Almost two decades later, with a fourth album in front of them and a working title that translated as journey, journey, Rammstein latched onto Flight 123 as a metaphorical spine. The disaster gave them the visual language of the sleeve, the hidden pregap track described later in this article, and the central image of Dalai Lama, in which Goethe's eighteenth-century ballad Der Erlkoenig is dragged out of its forest and reset at thirty thousand feet. None of that intent was telegraphed in the band's interviews at the time, which is consistent with how Rammstein have always treated their conceptual frames: present them as packaging and let the listener join the dots.
Album facts
| Field | Detail |
|---|---|
| Artist | Rammstein |
| Album | Reise, Reise |
| Release date | 27 September 2004 (Europe), 16 November 2004 (North America) |
| Label | Universal Music (Europe), Republic Records (North America) |
| Producers | Jacob Hellner and Rammstein |
| Studios | El Cortijo Studios, Malaga (recording, from November 2003); Toytown Studio, Stockholm (mixing, April and May 2004) |
| Genre | Industrial metal, Neue Deutsche Haerte |
| Track count | 11 (48:21 with the hidden Flugzeuglaerm pregap on 2004 pressings) |
| Total runtime | 47:45 |
| Billboard 200 peak | 61 |
| UK Albums Chart peak | 37 (number 3 on the UK Rock and Metal Albums Chart) |
| Other notable peaks | Number 1 in Germany, Austria, Switzerland, Iceland, Finland, Estonia and Mexico |
| Certifications | 7x Gold (Germany, BVMI), Platinum (Europe, IFPI), Gold (United Kingdom, BPI), 2x Platinum (Russia, NFPF), Platinum (Austria, Switzerland), Gold (Denmark, Sweden) |
| Estimated sales | 1.5 million copies shipped globally by February 2006 |
| Key singles | Mein Teil, Amerika, Ohne dich, Keine Lust |
Where Rammstein stood after Mutter
To understand what changed on Reise, Reise it helps to remember what Rammstein had become by the end of the previous album cycle.
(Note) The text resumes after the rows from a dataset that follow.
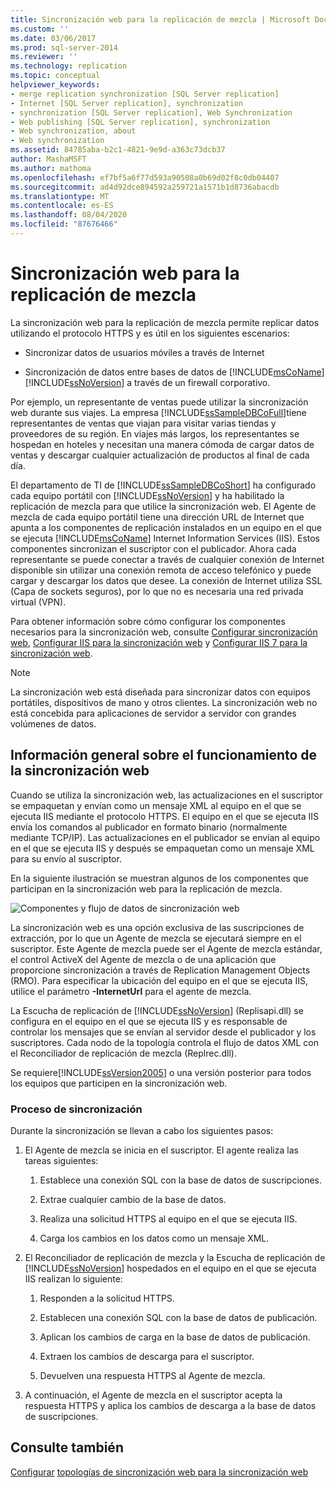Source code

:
 ```yaml
---
title: Sincronización web para la replicación de mezcla | Microsoft Docs
ms.custom: ''
ms.date: 03/06/2017
ms.prod: sql-server-2014
ms.reviewer: ''
ms.technology: replication
ms.topic: conceptual
helpviewer_keywords:
- merge replication synchronization [SQL Server replication]
- Internet [SQL Server replication], synchronization
- synchronization [SQL Server replication], Web Synchronization
- Web publishing [SQL Server replication], synchronization
- Web synchronization, about
- Web synchronization
ms.assetid: 84785aba-b2c1-4821-9e9d-a363c73dcb37
author: MashaMSFT
ms.author: mathoma
ms.openlocfilehash: ef7bf5a6f77d593a90508a0b69d02f8c0db04407
ms.sourcegitcommit: ad4d92dce894592a259721a1571b1d8736abacdb
ms.translationtype: MT
ms.contentlocale: es-ES
ms.lasthandoff: 08/04/2020
ms.locfileid: "87676466"
---
```

# <a name="web-synchronization-for-merge-replication"></a>Sincronización web para la replicación de mezcla
  La sincronización web para la replicación de mezcla permite replicar datos utilizando el protocolo HTTPS y es útil en los siguientes escenarios:

-   Sincronizar datos de usuarios móviles a través de Internet

-   Sincronización de datos entre bases de datos de [!INCLUDE[msCoName](../../includes/msconame-md.md)] [!INCLUDE[ssNoVersion](../../includes/ssnoversion-md.md)] a través de un firewall corporativo.

 Por ejemplo, un representante de ventas puede utilizar la sincronización web durante sus viajes. La empresa [!INCLUDE[ssSampleDBCoFull](../../includes/sssampledbcofull-md.md)]tiene representantes de ventas que viajan para visitar varias tiendas y proveedores de su región. En viajes más largos, los representantes se hospedan en hoteles y necesitan una manera cómoda de cargar datos de ventas y descargar cualquier actualización de productos al final de cada día.

 El departamento de TI de [!INCLUDE[ssSampleDBCoShort](../../includes/sssampledbcoshort-md.md)] ha configurado cada equipo portátil con [!INCLUDE[ssNoVersion](../../includes/ssnoversion-md.md)] y ha habilitado la replicación de mezcla para que utilice la sincronización web. El Agente de mezcla de cada equipo portátil tiene una dirección URL de Internet que apunta a los componentes de replicación instalados en un equipo en el que se ejecuta [!INCLUDE[msCoName](../../includes/msconame-md.md)] Internet Information Services (IIS). Estos componentes sincronizan el suscriptor con el publicador. Ahora cada representante se puede conectar a través de cualquier conexión de Internet disponible sin utilizar una conexión remota de acceso telefónico y puede cargar y descargar los datos que desee. La conexión de Internet utiliza SSL (Capa de sockets seguros), por lo que no es necesaria una red privada virtual (VPN).

 Para obtener información sobre cómo configurar los componentes necesarios para la sincronización web, consulte [Configurar sincronización web](configure-web-synchronization.md), [Configurar IIS para la sincronización web](configure-iis-for-web-synchronization.md) y [Configurar IIS 7 para la sincronización web](configure-iis-7-for-web-synchronization.md).

> [!NOTE]
>  La sincronización web está diseñada para sincronizar datos con equipos portátiles, dispositivos de mano y otros clientes. La sincronización web no está concebida para aplicaciones de servidor a servidor con grandes volúmenes de datos.

## <a name="overview-of-how-web-synchronization-works"></a>Información general sobre el funcionamiento de la sincronización web
 Cuando se utiliza la sincronización web, las actualizaciones en el suscriptor se empaquetan y envían como un mensaje XML al equipo en el que se ejecuta IIS mediante el protocolo HTTPS. El equipo en el que se ejecuta IIS envía los comandos al publicador en formato binario (normalmente mediante TCP/IP). Las actualizaciones en el publicador se envían al equipo en el que se ejecuta IIS y después se empaquetan como un mensaje XML para su envío al suscriptor.

 En la siguiente ilustración se muestran algunos de los componentes que participan en la sincronización web para la replicación de mezcla.

 ![Componentes y flujo de datos de sincronización web](media/web-sync01.gif "Componentes y flujo de datos de sincronización web")

 La sincronización web es una opción exclusiva de las suscripciones de extracción, por lo que un Agente de mezcla se ejecutará siempre en el suscriptor. Este Agente de mezcla puede ser el Agente de mezcla estándar, el control ActiveX del Agente de mezcla o de una aplicación que proporcione sincronización a través de Replication Management Objects (RMO). Para especificar la ubicación del equipo en el que se ejecuta IIS, utilice el parámetro **-InternetUrl** para el agente de mezcla.

 La Escucha de replicación de [!INCLUDE[ssNoVersion](../../includes/ssnoversion-md.md)] (Replisapi.dll) se configura en el equipo en el que se ejecuta IIS y es responsable de controlar los mensajes que se envían al servidor desde el publicador y los suscriptores. Cada nodo de la topología controla el flujo de datos XML con el Reconciliador de replicación de mezcla (Replrec.dll).

 Se requiere[!INCLUDE[ssVersion2005](../../includes/ssversion2005-md.md)] o una versión posterior para todos los equipos que participen en la sincronización web.

### <a name="synchronization-process"></a>Proceso de sincronización
 Durante la sincronización se llevan a cabo los siguientes pasos:

1.  El Agente de mezcla se inicia en el suscriptor. El agente realiza las tareas siguientes:

    1.  Establece una conexión SQL con la base de datos de suscripciones.

    2.  Extrae cualquier cambio de la base de datos.

    3.  Realiza una solicitud HTTPS al equipo en el que se ejecuta IIS.

    4.  Carga los cambios en los datos como un mensaje XML.

2.  El Reconciliador de replicación de mezcla y la Escucha de replicación de [!INCLUDE[ssNoVersion](../../includes/ssnoversion-md.md)] hospedados en el equipo en el que se ejecuta IIS realizan lo siguiente:

    1.  Responden a la solicitud HTTPS.

    2.  Establecen una conexión SQL con la base de datos de publicación.

    3.  Aplican los cambios de carga en la base de datos de publicación.

    4.  Extraen los cambios de descarga para el suscriptor.

    5.  Devuelven una respuesta HTTPS al Agente de mezcla.

3.  A continuación, el Agente de mezcla en el suscriptor acepta la respuesta HTTPS y aplica los cambios de descarga a la base de datos de suscripciones.

## <a name="see-also"></a>Consulte también
 [Configurar](configure-web-synchronization.md) [topologías de sincronización web para la sincronización web](topologies-for-web-synchronization.md)


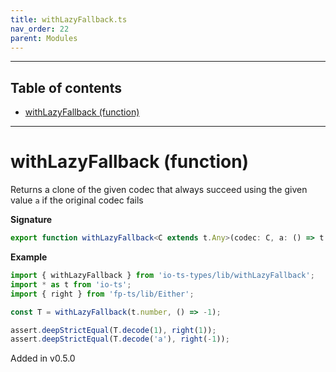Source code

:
 ```yaml
---
title: withLazyFallback.ts
nav_order: 22
parent: Modules
---
```


---

<h2 class="text-delta">Table of contents</h2>

- [withLazyFallback (function)](#withlazyfallback-function)

---

# withLazyFallback (function)

Returns a clone of the given codec that always succeed using the given value `a` if the original codec fails

**Signature**

```ts
export function withLazyFallback<C extends t.Any>(codec: C, a: () => t.TypeOf<C>, name = `withLazyFallback(${codec.name})`): C { ... }
```

**Example**

```ts
import { withLazyFallback } from 'io-ts-types/lib/withLazyFallback';
import * as t from 'io-ts';
import { right } from 'fp-ts/lib/Either';

const T = withLazyFallback(t.number, () => -1);

assert.deepStrictEqual(T.decode(1), right(1));
assert.deepStrictEqual(T.decode('a'), right(-1));
```

Added in v0.5.0
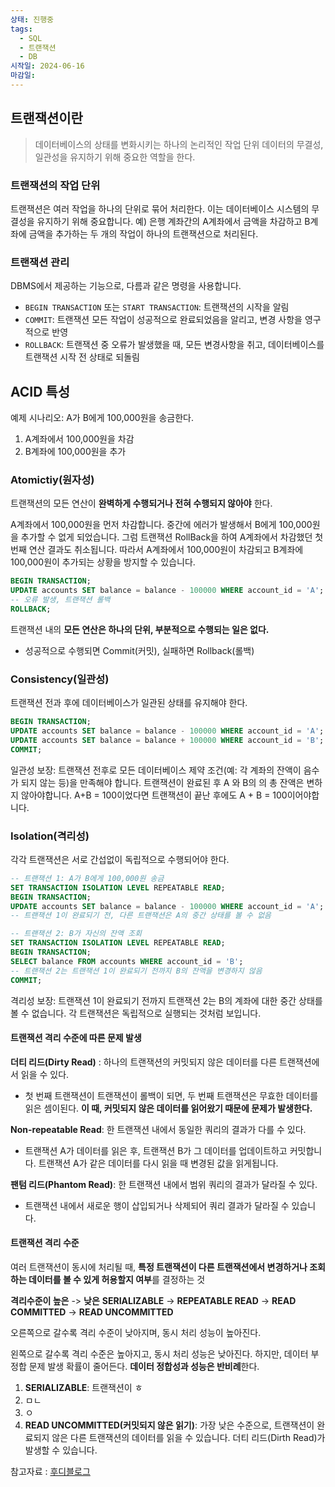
 ```yaml
---
상태: 진행중
tags:
  - SQL
  - 트랜잭션
  - DB
시작일: 2024-06-16
마감일:
---
```

## 트랜잭션이란
> 데이터베이스의 상태를 변화시키는 하나의 논리적인 작업 단위
> 데이터의 무결성, 일관성을 유지하기 위해 중요한 역할을 한다.

### 트랜잭션의 작업 단위
트랜잭션은 여러 작업을 하나의 단위로 묶어 처리한다. 이는 데이터베이스 시스템의 무결성을 유지하기 위해 중요합니다. 예) 은행 계좌간의 A계좌에서 금액을 차감하고 B계좌에 금액을 추가하는 두 개의 작업이 하나의 트랜잭션으로 처리된다.

### 트랜잭션 관리
DBMS에서 제공하는 기능으로, 다름과 같은 명령을 사용합니다.
- `BEGIN TRANSACTION` 또는 `START TRANSACTION`: 트랜잭션의 시작을 알림
- `COMMIT`: 트랜잭션 모든 작업이 성공적으로 완료되었음을 알리고, 변경 사항을 영구적으로 반영
- `ROLLBACK`: 트랜잭션 중 오류가 발생했을 때, 모든 변경사항을 취고, 데이터베이스를 트랜잭션 시작 전 상태로 되돌림


## ACID 특성

예제 시나리오: A가 B에게 100,000원을 송금한다.
1. A계좌에서 100,000원을 차감
2. B계좌에 100,000원을 추가
### Atomictiy(원자성)
트랜잭션의 모든 연산이 **완벽하게 수행되거나 전혀 수행되지 않아야**  한다.

A계좌에서 100,000원을 먼저 차감합니다. 중간에 에러가 발생해서 B에게 100,000원을 추가할 수 없게 되었습니다. 그럼 트랜잭션 RollBack을 하여 A계좌에서 차감했던 첫번째 연산 결과도 취소됩니다. 따라서 A계좌에서 100,000원이 차감되고 B계좌에 100,000원이 추가되는 상황을 방지할 수 있습니다.
```SQL
BEGIN TRANSACTION; 
UPDATE accounts SET balance = balance - 100000 WHERE account_id = 'A'; 
-- 오류 발생, 트랜잭션 롤백 
ROLLBACK;
```

트랜잭션 내의 **모든 연산은 하나의 단위, 부분적으로 수행되는 일은 없다.**
- 성공적으로 수행되면 Commit(커밋), 실패하면 Rollback(롤백)

### Consistency(일관성)
트랜잭션 전과 후에 데이터베이스가 일관된 상태를 유지해야 한다.
```SQL
BEGIN TRANSACTION; 
UPDATE accounts SET balance = balance - 100000 WHERE account_id = 'A'; 
UPDATE accounts SET balance = balance + 100000 WHERE account_id = 'B'; 
COMMIT;
```

일관성 보장: 트랜잭션 전후로 모든 데이터베이스 제약 조건(예: 각 계좌의 잔액이 음수가 되지 않는 등)을 만족해야 합니다.  트랜잭션이 완료된 후 A 와 B의 의 총 잔액은 변하지 않아야합니다.
A+B = 100이었다면 트랜잭션이 끝난 후에도 A + B = 100이어야합니다.

### Isolation(격리성)
각각 트랜잭션은 서로 간섭없이 독립적으로 수행되어야 한다.
```SQL
-- 트랜잭션 1: A가 B에게 100,000원 송금 
SET TRANSACTION ISOLATION LEVEL REPEATABLE READ; 
BEGIN TRANSACTION; 
UPDATE accounts SET balance = balance - 100000 WHERE account_id = 'A'; 
-- 트랜잭션 1이 완료되기 전, 다른 트랜잭션은 A의 중간 상태를 볼 수 없음 

-- 트랜잭션 2: B가 자신의 잔액 조회 
SET TRANSACTION ISOLATION LEVEL REPEATABLE READ; 
BEGIN TRANSACTION; 
SELECT balance FROM accounts WHERE account_id = 'B'; 
-- 트랜잭션 2는 트랜잭션 1이 완료되기 전까지 B의 잔액을 변경하지 않음 
COMMIT;
```

격리성 보장: 트랜잭션 1이 완료되기 전까지 트랜잭션 2는 B의 계좌에 대한 중간 상태를 볼 수 없습니다. 각 트랜잭션은 독립적으로 실행되는 것처럼 보입니다.


#### 트랜잭션 격리 수준에 따른 문제 발생
**더티 리드(Dirty Read)** : 하나의 트랜잭션의 커밋되지 않은 데이터를 다른 트랜잭션에서 읽을 수 있다.
- 첫 번째 트랜잭션이 트랜잭션이 롤백이 되면, 두 번째 트랜잭션은 무효한 데이터를 읽은 셈이된다. **이 때, 커밋되지 않은 데이터를 읽어왔기 때문에 문제가 발생한다.** 


**Non-repeatable Read**: 한 트랜잭션 내에서 동일한 쿼리의 결과가 다를 수 있다.
- 트랜잭션 A가 데이터를 읽은 후, 트랜잭션 B가 그 데이터를 업데이트하고 커밋합니다. 트랜잭션 A가 같은 데이터를 다시 읽을 때 변경된 값을 읽게됩니다.


**팬텀 리드(Phantom Read)**: 한 트랜잭션 내에서 범위 쿼리의 결과가 달라질 수 있다.
- 트랜잭션 내에서 새로운 행이 삽입되거나 삭제되어 쿼리 결과가 달라질 수 있습니다.


#### 트랜잭션 격리 수준
여러 트랜잭션이 동시에 처리될 때, **특정 트랜잭션이 다른 트랜잭션에서 변경하거나 조회하는 데이터를 볼 수 있게 허용할지 여부**를 결정하는 것

**격리수준이 높은** -> **낮은**
**SERIALIZABLE**  -> **REPEATABLE READ** ->  **READ COMMITTED** -> **READ UNCOMMITTED**

오른쪽으로 갈수록 격리 수준이 낮아지며, 동시 처리 성능이 높아진다.

왼쪽으로 갈수록 격리 수준은 높아지고, 동시 처리 성능은 낮아진다. 하지만, 데이터 부정합 문제 발생 확률이 줄어든다. **데이터 정합성과 성능은 반비례**한다.


1. **SERIALIZABLE**: 트랜잭션이 ㅎ
2. ㅁㄴ
3. ㅇ
4. **READ UNCOMMITTED(커밋되지 않은 읽기)**: 가장 낮은 수준으로, 트랜잭션이 완료되지 않은 다른 트랜잭션의 데이터를 읽을 수 있습니다.  더티 리드(Dirth Read)가 발생할 수 있습니다.


참고자료 : [후디블로그](https://hudi.blog/transaction-isolation-level/#%EB%8D%94%ED%8B%B0-%EB%A6%AC%EB%93%9C-Dirty-Read)
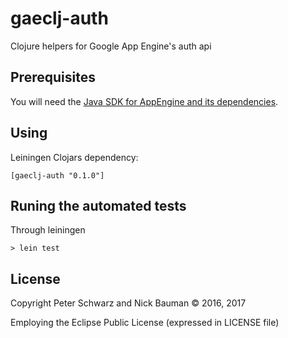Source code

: # gaeclj-auth

Clojure helpers for Google App Engine's auth api

## Prerequisites

You will need the [Java SDK for AppEngine and its dependencies](https://cloud.google.com/appengine/docs/standard/java/download). 

## Using

Leiningen Clojars dependency:

```
[gaeclj-auth "0.1.0"]
```
## Runing the automated tests

Through leiningen

    > lein test

## License

Copyright Peter Schwarz and Nick Bauman © 2016, 2017

Employing the Eclipse Public License (expressed in LICENSE file)
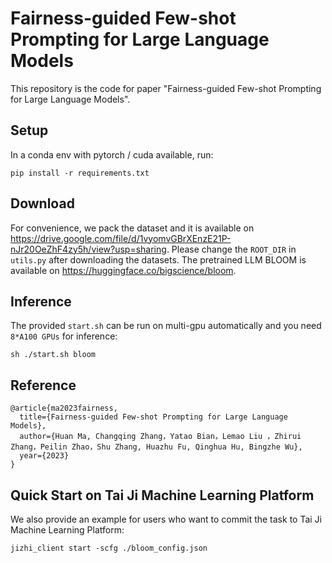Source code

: # Fairness-guided Few-shot Prompting for Large Language Models

This repository is the code for paper "Fairness-guided Few-shot Prompting for Large Language Models".

## Setup

In a conda env with pytorch / cuda available, run:
```
pip install -r requirements.txt
```


## Download

For convenience, we pack the dataset and it is available on https://drive.google.com/file/d/1vyomvGBrXEnzE21P-nJr20OeZhF4zy5h/view?usp=sharing. Please change the `ROOT_DIR` in `utils.py` after downloading the datasets. The pretrained LLM BLOOM is available on https://huggingface.co/bigscience/bloom.

## Inference

The provided `start.sh` can be run on multi-gpu automatically and you need `8*A100 GPUs` for inference:
```
sh ./start.sh bloom
```




## Reference


```
@article{ma2023fairness,
  title={Fairness-guided Few-shot Prompting for Large Language Models},
  author={Huan Ma, Changqing Zhang，Yatao Bian，Lemao Liu ，Zhirui Zhang，Peilin Zhao，Shu Zhang, Huazhu Fu, Qinghua Hu, Bingzhe Wu},
  year={2023}
}
```

## Quick Start on Tai Ji Machine Learning Platform

We also provide an example for users who want to commit the task to Tai Ji Machine Learning Platform:
```
jizhi_client start -scfg ./bloom_config.json
```
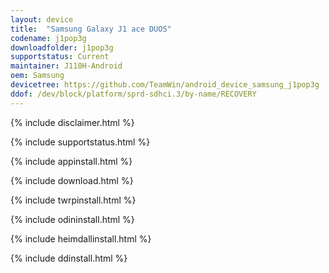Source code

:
```yaml
---
layout: device
title:  "Samsung Galaxy J1 ace DUOS"
codename: j1pop3g
downloadfolder: j1pop3g
supportstatus: Current
maintainer: J110H-Android
oem: Samsung
devicetree: https://github.com/TeamWin/android_device_samsung_j1pop3g
ddof: /dev/block/platform/sprd-sdhci.3/by-name/RECOVERY
---
```


{% include disclaimer.html %}

{% include supportstatus.html %}

{% include appinstall.html %}

{% include download.html %}

{% include twrpinstall.html %}

{% include odininstall.html %}

{% include heimdallinstall.html %}

{% include ddinstall.html %}

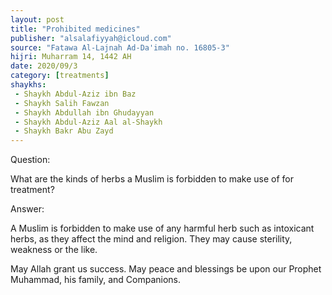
 ```yaml
---
layout: post
title: "Prohibited medicines"
publisher: "alsalafiyyah@icloud.com"
source: "Fatawa Al-Lajnah Ad-Da'imah no. 16805-3"
hijri: Muharram 14, 1442 AH
date: 2020/09/3
category: [treatments]
shaykhs: 
 - Shaykh Abdul-Aziz ibn Baz
 - Shaykh Salih Fawzan
 - Shaykh Abdullah ibn Ghudayyan
 - Shaykh Abdul-Aziz Aal al-Shaykh
 - Shaykh Bakr Abu Zayd
---
```


Question:

What are the kinds of herbs a Muslim is forbidden to make use of for treatment?

Answer:

A Muslim is forbidden to make use of any harmful herb such as intoxicant herbs, as they affect the mind and religion. They may cause sterility, weakness or the like.

May Allah grant us success. May peace and blessings be upon our Prophet Muhammad, his family, and Companions.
Mutter, released in 2001, had been the band's commercial coronation. It contained Sonne, Ich Will and Mein Herz Brennt and pushed the group's audience beyond German-speaking Europe into the United States, where the soundtrack placements that had begun with Du Hast on Sehnsucht continued to do the heavy lifting. By 2003 the six members were no longer a curiosity from the former East; they were a stadium proposition with a track record of broken pyrotechnic safety codes and one of the most recognisable visual signatures in heavy music.
The four years between studio albums were not idle. Live performances in Berlin, Nimes and across the European festival circuit fed into the band's collective memory, and a clutch of songs had begun to accumulate during soundchecks and downtime. By the time Till Lindemann, Richard Kruspe, Paul Landers, Oliver Riedel, Christoph Schneider and Flake Lorenz reconvened to write in earnest, they were carrying enough material for an album and a half. That surplus matters: it is the reason Rosenrot, released only fourteen months later in October 2005, recycles six tracks born in the Reise, Reise sessions.
They also carried a frustration with the studio environments they had used before. Both Sehnsucht and Mutter had been built in part at Studio Miraval in Provence and in the Stockholm complex that Jacob Hellner had long made his base of operations. For Reise, Reise the band wanted distance from both the German press and their own routine.
Sessions at El Cortijo in Malaga
Recording began in November 2003 at El Cortijo Studios, a residential facility outside Malaga in southern Spain. The choice was deliberate. The band wanted somewhere they could live together for months at a time, with no commute, no interruptions and no chance of an evening pint accidentally producing a tabloid photograph.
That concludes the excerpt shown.